> _DIRECTIONS FOR THIS TASK_:
From the listing below, copy only the lines running from the line that contains "5. 创建 Pull Request" to the line that contains "- Python 社区", both included.
──────────
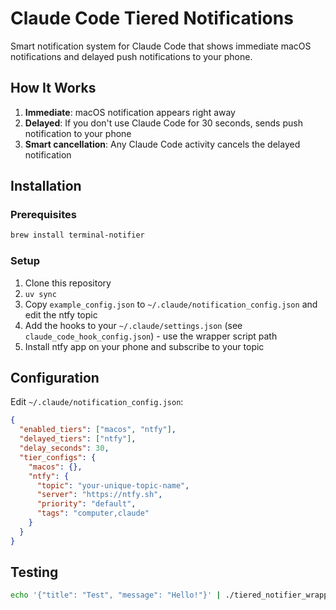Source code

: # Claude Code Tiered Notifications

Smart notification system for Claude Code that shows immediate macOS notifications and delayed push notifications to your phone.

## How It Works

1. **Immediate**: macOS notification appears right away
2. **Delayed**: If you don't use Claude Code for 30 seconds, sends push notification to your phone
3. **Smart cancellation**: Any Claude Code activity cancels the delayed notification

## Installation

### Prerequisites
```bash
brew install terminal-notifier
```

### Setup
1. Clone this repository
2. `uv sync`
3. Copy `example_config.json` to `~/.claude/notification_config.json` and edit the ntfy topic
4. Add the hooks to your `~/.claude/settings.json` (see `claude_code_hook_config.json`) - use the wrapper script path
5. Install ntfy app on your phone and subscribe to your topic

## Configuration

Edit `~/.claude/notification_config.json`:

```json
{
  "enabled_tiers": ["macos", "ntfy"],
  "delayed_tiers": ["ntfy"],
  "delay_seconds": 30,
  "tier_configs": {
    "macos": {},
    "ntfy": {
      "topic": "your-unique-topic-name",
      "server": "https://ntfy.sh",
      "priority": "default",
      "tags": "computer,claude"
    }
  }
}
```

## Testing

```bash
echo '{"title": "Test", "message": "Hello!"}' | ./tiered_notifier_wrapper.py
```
──────────
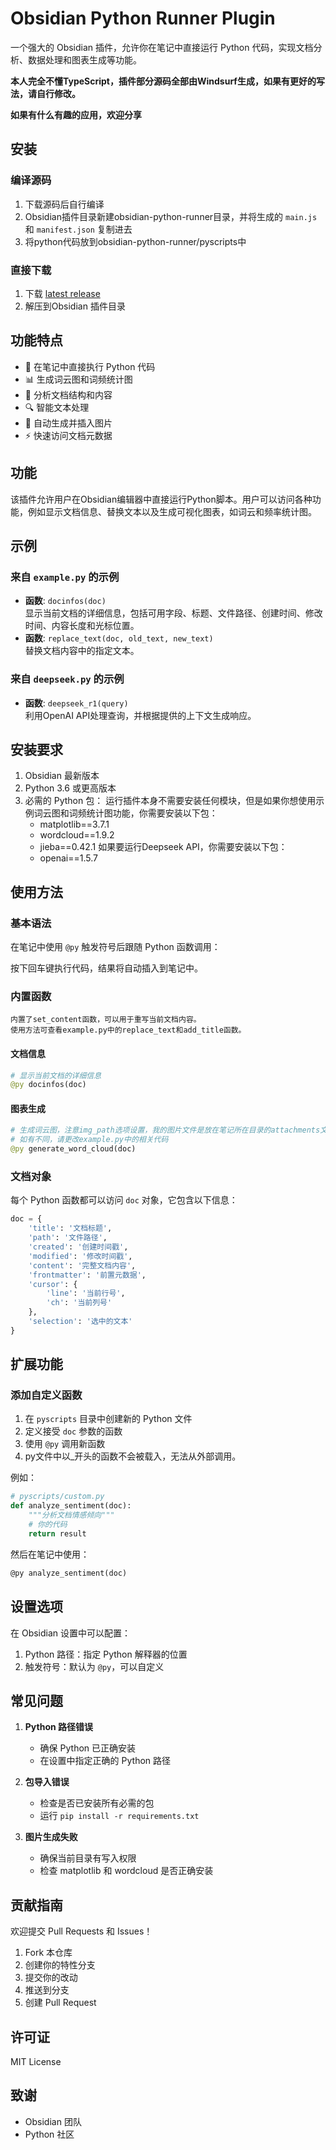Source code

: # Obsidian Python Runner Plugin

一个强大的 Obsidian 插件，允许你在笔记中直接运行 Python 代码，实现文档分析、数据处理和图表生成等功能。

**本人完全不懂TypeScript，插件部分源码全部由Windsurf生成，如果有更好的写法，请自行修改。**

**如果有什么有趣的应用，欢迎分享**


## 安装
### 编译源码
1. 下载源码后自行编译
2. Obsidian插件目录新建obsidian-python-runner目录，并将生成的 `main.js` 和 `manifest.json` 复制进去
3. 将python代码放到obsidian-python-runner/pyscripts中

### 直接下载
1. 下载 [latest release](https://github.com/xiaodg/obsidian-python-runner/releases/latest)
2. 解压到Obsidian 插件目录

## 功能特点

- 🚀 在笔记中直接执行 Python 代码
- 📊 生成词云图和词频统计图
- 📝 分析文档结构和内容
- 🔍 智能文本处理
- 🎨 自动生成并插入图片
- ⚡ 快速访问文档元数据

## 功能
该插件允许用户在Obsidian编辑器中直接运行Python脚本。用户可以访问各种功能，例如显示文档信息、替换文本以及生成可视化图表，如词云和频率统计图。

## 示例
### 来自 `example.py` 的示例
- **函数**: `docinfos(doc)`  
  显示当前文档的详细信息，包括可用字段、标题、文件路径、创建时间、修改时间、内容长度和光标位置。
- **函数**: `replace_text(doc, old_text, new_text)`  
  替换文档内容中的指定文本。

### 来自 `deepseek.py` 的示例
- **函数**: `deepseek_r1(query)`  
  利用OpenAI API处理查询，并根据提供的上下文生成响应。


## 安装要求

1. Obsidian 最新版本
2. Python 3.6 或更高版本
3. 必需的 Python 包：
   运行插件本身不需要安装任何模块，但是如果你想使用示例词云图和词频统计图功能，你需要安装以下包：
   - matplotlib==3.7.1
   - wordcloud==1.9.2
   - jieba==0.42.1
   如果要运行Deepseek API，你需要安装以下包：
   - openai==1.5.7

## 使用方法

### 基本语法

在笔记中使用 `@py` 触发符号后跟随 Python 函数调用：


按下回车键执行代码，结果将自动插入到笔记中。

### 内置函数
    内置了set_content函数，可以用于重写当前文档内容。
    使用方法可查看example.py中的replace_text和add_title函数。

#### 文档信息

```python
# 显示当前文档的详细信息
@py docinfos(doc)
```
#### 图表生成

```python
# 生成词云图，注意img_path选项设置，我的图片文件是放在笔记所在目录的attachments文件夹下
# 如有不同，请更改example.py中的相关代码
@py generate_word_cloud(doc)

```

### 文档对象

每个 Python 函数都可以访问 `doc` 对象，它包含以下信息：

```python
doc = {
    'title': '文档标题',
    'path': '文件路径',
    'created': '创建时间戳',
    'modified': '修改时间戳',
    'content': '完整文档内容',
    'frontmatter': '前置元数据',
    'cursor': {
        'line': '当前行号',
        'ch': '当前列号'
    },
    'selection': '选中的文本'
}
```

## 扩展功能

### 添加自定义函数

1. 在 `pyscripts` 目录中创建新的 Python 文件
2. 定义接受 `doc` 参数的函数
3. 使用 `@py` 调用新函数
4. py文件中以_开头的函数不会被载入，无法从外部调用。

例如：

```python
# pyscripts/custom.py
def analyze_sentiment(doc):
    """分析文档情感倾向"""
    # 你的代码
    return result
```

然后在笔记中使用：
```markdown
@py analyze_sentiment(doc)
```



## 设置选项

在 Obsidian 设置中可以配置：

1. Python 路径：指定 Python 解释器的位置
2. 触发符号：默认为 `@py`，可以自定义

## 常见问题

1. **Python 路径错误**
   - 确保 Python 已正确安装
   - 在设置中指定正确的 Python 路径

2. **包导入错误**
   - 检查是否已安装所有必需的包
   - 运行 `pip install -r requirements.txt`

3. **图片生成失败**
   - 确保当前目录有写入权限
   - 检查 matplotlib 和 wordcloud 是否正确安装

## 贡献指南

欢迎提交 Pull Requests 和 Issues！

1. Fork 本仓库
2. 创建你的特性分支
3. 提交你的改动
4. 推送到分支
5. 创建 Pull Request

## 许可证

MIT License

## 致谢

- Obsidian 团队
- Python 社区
──────────
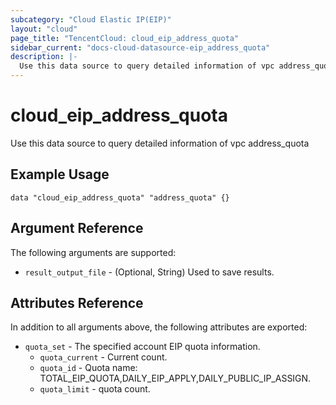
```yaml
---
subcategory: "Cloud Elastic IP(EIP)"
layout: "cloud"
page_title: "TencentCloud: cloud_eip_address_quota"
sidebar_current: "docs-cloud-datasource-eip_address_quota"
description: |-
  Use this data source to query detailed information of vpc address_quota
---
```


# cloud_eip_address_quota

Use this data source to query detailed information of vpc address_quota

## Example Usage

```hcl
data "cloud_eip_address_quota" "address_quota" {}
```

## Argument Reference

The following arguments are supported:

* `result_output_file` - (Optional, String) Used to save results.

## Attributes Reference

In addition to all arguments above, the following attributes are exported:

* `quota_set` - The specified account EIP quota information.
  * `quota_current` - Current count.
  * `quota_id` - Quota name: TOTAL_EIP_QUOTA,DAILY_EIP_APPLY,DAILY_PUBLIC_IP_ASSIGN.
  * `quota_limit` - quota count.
──────────
> _RESULT OF THE EXERCISE_:
5. 创建 Pull Request

## 许可证

MIT License

## 致谢

- Obsidian 团队
- Python 社区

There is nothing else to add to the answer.